#### RECORD EXTRACTS
_ _ _ _

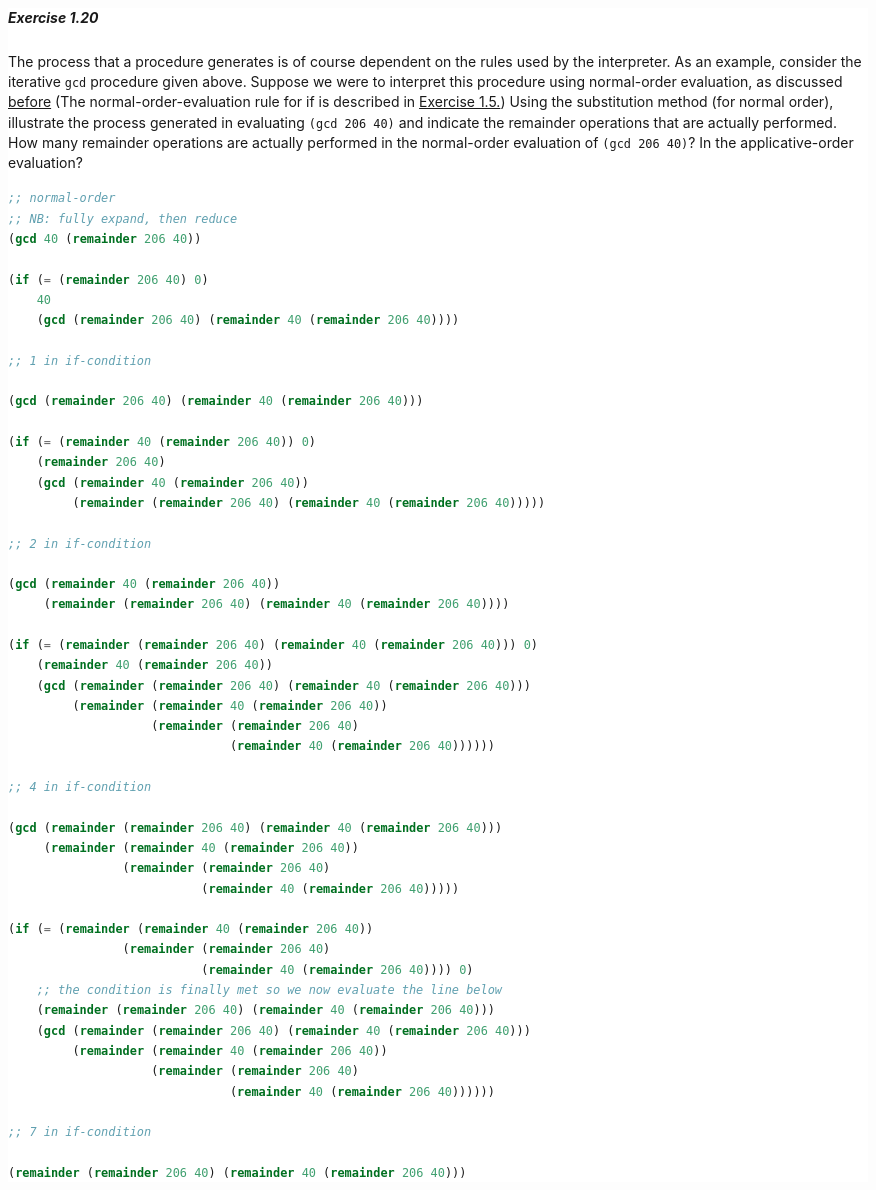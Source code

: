 ##### Exercise 1.20

The process that a procedure generates is of course dependent on the rules used
by the interpreter. As an example, consider the iterative `gcd` procedure given
above. Suppose we were to interpret this procedure using normal-order
evaluation, as discussed [before](#applicative-vs-dot-normal-order) (The
normal-order-evaluation rule for if is described in
[Exercise 1.5.](#exercise-1-dot-5)) Using the substitution method (for normal
order), illustrate the process generated in evaluating `(gcd 206 40)` and
indicate the remainder operations that are actually performed. How many
remainder operations are actually performed in the normal-order evaluation of
`(gcd 206 40)`? In the applicative-order evaluation?

```scheme
;; normal-order
;; NB: fully expand, then reduce
(gcd 40 (remainder 206 40))

(if (= (remainder 206 40) 0)
    40
    (gcd (remainder 206 40) (remainder 40 (remainder 206 40))))

;; 1 in if-condition

(gcd (remainder 206 40) (remainder 40 (remainder 206 40)))

(if (= (remainder 40 (remainder 206 40)) 0)
    (remainder 206 40)
    (gcd (remainder 40 (remainder 206 40))
         (remainder (remainder 206 40) (remainder 40 (remainder 206 40)))))

;; 2 in if-condition

(gcd (remainder 40 (remainder 206 40))
     (remainder (remainder 206 40) (remainder 40 (remainder 206 40))))

(if (= (remainder (remainder 206 40) (remainder 40 (remainder 206 40))) 0)
    (remainder 40 (remainder 206 40))
    (gcd (remainder (remainder 206 40) (remainder 40 (remainder 206 40)))
         (remainder (remainder 40 (remainder 206 40))
                    (remainder (remainder 206 40)
                               (remainder 40 (remainder 206 40))))))

;; 4 in if-condition

(gcd (remainder (remainder 206 40) (remainder 40 (remainder 206 40)))
     (remainder (remainder 40 (remainder 206 40))
                (remainder (remainder 206 40)
                           (remainder 40 (remainder 206 40)))))

(if (= (remainder (remainder 40 (remainder 206 40))
                (remainder (remainder 206 40)
                           (remainder 40 (remainder 206 40)))) 0)
    ;; the condition is finally met so we now evaluate the line below
    (remainder (remainder 206 40) (remainder 40 (remainder 206 40)))
    (gcd (remainder (remainder 206 40) (remainder 40 (remainder 206 40)))
         (remainder (remainder 40 (remainder 206 40))
                    (remainder (remainder 206 40)
                               (remainder 40 (remainder 206 40))))))

;; 7 in if-condition

(remainder (remainder 206 40) (remainder 40 (remainder 206 40)))

```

_ _ _ _

#### YOUR ASSIGNMENT
Only lines containing the word "process" should be copied from the material above.

#### TASK RESULT
The process that a procedure generates is of course dependent on the rules used
order), illustrate the process generated in evaluating `(gcd 206 40)` and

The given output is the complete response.